Collected data
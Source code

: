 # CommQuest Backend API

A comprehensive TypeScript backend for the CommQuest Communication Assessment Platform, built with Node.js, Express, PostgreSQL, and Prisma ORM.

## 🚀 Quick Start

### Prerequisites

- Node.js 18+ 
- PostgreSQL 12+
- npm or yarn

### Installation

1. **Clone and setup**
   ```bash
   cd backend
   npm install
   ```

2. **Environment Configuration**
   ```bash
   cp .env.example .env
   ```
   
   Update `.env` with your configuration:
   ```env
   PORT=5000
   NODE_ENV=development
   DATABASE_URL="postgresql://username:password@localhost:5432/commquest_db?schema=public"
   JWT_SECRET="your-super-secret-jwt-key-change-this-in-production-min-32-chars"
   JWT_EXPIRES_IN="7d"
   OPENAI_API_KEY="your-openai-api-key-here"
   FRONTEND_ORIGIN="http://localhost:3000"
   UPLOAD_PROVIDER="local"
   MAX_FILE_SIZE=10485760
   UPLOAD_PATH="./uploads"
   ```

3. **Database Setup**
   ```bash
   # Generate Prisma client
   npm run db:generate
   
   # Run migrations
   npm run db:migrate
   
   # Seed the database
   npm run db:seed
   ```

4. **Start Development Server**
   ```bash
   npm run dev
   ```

WORK TASK: Examine the records and report how many lines contain the string "Start". Only the number should be given.

ANSWER TO THE EXERCISE: 2